Usually a bearded male secretary arrived to interrupt these musings before they blurred into visions of Marie Antoinette. But that day, the cleric I had come to see was especially busy and kept me waiting longer than usual. I could hear him trying to explain to foreign reporters,
in between cryptic, hushed phone conversations with senior officials, the fateful outcome nearly everyone had failed to predict. Perhaps Ahmadinejad’s election affirmed stereotypes that many held about Iran. But for those who knew the country well, Iran was a nation of moderate, educated young people receptive to the West. Their election of an avowed hard-liner demanded explanation.
Seeing the Al Jazeera logo on a camera inside the room, I realized I would be waiting for a long while yet. The officials of the Islamic Republic granted Arab journalists special access, more time, and precedence whenever possible. The regard was mutual, for Tehran’s Arab press corps—composed mostly of journalists who sympathized with Islamist ideology—often covered the country as though the revolution were an unmitigated success, ignoring student protests and reporting on stage-managed marches in a manner befitting
Pravda.
Underlying all this was the fondness of Iranian officials for all things Arabic, including the language, of course, in which the Koran had been revealed, and the longing of Arab journalists from secular dictatorships for an Islamic dictatorship. And so I waited another half hour, wondering whether anyone would notice if I poked around the drawing room. I took a few steps inside, and discovered the grand piano was less out of tune than I had expected. I ran my hands across the keys, warming up with a Chopin exercise I learned when I was twelve and then turning to an old Persian melody I had played as a child, “Golden Dreams.” Many displaced families nostalgic for Iran favored it especially.
After a few moments, an assistant called out, “Hajj Agha will see you now, Ms. Moaveni.”
I hurried toward him, rehearsing all the questions that had vexed me since I’d first heard of Ahmadinejad’s victory. In the first few days, while still in Beirut, I had reread my notes obsessively, trying to understand how this had come to be, how everyone had misread what was about to happen. I tore the sheets out of my notebook and spread them across my desk, attacking the sentences with a highlighter, in search of recurring themes and clues. As I struggled to decipher my handwriting, slowly the signs started to appear, as though written in an invisible ink only now being dusted so that its message might be revealed.

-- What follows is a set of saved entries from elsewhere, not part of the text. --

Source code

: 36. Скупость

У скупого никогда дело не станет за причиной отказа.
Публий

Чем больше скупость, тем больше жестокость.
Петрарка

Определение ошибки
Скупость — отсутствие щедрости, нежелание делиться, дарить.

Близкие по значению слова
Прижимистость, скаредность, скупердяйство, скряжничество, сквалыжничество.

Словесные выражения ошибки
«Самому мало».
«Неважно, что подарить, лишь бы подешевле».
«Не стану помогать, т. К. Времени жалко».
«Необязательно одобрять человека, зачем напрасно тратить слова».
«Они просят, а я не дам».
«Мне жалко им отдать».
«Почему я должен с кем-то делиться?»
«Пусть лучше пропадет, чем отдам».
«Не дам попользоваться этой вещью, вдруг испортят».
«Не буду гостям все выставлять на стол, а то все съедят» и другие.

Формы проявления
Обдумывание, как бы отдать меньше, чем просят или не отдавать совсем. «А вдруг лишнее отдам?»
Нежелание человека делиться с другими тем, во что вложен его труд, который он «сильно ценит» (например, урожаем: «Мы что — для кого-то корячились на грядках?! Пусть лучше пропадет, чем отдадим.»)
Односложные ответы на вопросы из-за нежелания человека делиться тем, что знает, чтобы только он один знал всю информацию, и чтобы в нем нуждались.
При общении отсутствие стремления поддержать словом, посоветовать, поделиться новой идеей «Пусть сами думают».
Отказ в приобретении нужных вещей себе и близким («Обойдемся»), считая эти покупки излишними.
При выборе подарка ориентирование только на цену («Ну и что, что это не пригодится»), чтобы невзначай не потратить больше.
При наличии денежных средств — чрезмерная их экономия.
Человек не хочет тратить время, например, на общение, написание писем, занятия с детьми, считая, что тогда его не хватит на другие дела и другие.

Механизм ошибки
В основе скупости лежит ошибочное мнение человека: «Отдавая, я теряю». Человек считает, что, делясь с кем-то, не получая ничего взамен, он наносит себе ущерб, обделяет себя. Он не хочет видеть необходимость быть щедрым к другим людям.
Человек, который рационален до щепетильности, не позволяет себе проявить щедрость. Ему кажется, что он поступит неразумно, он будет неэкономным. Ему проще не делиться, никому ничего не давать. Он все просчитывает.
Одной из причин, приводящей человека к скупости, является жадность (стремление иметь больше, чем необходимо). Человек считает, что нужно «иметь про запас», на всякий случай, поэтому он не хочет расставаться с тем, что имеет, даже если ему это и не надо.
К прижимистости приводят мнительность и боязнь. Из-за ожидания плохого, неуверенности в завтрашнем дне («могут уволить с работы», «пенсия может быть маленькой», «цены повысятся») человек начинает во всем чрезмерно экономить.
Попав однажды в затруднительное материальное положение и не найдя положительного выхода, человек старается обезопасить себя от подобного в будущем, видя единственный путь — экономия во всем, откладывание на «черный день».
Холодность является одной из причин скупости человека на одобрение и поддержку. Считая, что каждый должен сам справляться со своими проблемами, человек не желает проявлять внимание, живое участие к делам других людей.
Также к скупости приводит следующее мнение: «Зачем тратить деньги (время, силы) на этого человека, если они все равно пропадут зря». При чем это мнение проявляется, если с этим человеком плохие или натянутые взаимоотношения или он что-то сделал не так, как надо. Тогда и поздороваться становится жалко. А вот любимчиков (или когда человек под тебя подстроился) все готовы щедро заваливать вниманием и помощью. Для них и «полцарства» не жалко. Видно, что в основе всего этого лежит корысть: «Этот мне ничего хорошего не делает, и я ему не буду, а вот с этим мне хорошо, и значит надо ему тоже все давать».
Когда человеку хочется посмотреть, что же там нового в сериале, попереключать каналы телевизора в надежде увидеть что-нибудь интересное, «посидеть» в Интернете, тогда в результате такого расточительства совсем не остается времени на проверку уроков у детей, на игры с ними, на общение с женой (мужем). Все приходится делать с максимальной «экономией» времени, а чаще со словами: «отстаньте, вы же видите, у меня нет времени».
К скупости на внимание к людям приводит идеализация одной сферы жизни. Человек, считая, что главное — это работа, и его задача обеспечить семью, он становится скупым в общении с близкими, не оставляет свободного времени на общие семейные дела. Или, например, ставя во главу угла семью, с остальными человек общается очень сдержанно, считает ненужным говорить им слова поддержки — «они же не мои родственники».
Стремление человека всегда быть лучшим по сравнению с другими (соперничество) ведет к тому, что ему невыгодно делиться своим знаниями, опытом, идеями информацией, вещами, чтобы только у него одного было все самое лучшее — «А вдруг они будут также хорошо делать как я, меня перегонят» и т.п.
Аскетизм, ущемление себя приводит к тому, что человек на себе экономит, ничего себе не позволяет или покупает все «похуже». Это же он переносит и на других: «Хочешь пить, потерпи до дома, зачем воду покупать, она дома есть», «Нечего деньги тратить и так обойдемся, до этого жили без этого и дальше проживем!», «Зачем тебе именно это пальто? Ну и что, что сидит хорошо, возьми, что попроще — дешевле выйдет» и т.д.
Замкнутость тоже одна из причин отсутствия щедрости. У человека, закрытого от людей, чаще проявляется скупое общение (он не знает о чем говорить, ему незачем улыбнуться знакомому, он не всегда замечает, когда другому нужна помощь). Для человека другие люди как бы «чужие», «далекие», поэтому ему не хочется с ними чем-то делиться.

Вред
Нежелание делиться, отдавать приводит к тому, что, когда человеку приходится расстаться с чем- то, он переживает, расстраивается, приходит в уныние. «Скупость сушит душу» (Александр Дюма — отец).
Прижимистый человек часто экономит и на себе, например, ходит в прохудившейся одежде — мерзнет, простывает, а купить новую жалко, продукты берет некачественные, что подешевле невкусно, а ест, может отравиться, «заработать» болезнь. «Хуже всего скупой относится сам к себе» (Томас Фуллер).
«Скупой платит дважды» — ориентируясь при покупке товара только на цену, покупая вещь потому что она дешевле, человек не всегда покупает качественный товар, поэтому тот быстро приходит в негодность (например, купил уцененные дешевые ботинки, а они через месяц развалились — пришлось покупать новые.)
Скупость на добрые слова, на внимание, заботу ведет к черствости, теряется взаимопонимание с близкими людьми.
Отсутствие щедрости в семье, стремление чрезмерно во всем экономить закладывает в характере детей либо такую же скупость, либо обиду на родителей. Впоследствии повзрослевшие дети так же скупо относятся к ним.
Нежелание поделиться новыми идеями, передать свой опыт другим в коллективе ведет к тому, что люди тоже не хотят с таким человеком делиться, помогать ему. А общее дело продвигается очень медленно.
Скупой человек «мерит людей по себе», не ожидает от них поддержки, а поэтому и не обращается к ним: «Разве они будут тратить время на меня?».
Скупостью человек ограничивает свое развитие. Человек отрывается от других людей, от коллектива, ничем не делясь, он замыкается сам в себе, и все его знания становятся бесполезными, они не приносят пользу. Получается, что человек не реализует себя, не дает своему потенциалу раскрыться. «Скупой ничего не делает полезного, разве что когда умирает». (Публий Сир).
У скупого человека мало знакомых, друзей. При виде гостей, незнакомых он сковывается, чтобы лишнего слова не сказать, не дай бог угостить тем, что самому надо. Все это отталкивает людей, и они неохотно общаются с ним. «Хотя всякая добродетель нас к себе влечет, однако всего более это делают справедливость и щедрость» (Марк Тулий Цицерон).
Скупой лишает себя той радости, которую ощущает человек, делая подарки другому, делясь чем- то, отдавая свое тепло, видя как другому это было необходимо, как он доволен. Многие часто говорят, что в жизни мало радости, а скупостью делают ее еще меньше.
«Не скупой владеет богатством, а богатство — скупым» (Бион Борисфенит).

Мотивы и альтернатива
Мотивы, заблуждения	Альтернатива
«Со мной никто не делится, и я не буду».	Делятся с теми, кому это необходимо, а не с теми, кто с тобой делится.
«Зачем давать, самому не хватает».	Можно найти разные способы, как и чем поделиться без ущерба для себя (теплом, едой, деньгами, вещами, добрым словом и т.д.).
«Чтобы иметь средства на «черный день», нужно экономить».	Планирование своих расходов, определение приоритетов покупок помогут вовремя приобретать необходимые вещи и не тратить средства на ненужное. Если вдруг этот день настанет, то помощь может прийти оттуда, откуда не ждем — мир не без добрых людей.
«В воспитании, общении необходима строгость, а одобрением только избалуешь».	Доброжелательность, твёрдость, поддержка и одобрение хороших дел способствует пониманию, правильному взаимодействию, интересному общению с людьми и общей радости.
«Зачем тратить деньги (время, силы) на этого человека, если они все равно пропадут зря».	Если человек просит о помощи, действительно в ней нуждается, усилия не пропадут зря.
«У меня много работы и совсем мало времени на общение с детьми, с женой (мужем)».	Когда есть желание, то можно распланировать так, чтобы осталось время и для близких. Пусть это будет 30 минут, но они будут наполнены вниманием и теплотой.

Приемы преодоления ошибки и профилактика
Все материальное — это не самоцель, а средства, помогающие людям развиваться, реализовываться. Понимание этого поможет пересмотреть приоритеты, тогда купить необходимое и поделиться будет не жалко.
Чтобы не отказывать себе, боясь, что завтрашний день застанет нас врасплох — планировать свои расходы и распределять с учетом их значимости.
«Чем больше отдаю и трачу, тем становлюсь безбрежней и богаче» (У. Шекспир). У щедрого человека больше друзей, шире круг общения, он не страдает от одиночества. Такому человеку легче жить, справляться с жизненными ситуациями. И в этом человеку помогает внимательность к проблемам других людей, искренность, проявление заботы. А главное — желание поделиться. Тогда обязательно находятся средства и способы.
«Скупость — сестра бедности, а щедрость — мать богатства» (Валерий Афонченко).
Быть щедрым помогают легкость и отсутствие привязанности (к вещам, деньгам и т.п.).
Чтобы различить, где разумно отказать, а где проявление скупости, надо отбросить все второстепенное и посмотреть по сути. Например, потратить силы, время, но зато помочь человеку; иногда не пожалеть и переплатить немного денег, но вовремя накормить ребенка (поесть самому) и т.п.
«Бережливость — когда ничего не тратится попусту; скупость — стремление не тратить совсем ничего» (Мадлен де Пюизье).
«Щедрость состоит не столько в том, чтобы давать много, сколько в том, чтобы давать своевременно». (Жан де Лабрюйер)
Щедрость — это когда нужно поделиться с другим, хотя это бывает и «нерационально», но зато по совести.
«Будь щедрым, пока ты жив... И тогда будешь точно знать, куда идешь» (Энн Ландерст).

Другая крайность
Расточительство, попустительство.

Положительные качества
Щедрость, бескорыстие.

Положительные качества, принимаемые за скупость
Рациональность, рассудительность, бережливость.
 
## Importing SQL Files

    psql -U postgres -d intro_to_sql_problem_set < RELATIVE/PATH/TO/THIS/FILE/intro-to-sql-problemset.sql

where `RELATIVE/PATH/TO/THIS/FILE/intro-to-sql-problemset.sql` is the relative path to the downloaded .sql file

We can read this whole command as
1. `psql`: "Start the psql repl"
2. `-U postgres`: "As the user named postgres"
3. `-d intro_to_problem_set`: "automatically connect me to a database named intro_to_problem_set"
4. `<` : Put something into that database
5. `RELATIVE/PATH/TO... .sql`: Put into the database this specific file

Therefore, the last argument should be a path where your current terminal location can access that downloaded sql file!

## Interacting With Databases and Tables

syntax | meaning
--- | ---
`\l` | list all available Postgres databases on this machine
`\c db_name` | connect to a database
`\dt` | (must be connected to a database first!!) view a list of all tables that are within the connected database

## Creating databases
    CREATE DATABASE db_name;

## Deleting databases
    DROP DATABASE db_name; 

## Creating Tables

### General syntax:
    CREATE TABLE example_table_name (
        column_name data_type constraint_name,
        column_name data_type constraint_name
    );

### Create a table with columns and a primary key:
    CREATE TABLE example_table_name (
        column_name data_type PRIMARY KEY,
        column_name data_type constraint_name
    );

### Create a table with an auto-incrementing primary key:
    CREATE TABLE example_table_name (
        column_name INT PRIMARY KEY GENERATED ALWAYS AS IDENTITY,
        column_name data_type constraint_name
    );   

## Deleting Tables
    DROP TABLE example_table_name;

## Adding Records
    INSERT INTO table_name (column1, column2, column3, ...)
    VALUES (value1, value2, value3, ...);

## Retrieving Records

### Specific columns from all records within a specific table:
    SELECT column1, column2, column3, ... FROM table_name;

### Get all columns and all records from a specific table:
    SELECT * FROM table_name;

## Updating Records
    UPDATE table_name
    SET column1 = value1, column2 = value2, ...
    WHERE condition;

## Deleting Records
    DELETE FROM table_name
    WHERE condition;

Over and over, the words stared back at me: “marriage,” “loans,” “jobs,” “salaries,” “pyramid scheme,” “unemployment,” “rent.” These were the concerns of most of the Iranians I had talked to, and only at the eleventh hour had they been linked to Ahmadinejad’s promises of curative economic justice.
I sat down opposite the official across a coffee table covered in newspapers and a platter of raisin cookies. After we had exchanged a few pleasantries, I was ready to pose my first question. But Hajj Agha, a tall, fidgety man whose graying hair peeked out beneath the sides of his white turban, put in:
“Ms. Moaveni, if you were to grant me permission, it would make me very happy to provide you with a piano.”
“A piano?” I said.
The lustful mullah is a classic figure in modern Iranian culture, as archetypal as the hypocritical clerics of Molière. When I first began reporting in the Middle East, I imagined that clerics who espoused political Islam were devout ideologues, too busy pursuing Islamic government to pursue women as well. Experience soon overturned this naïve belief.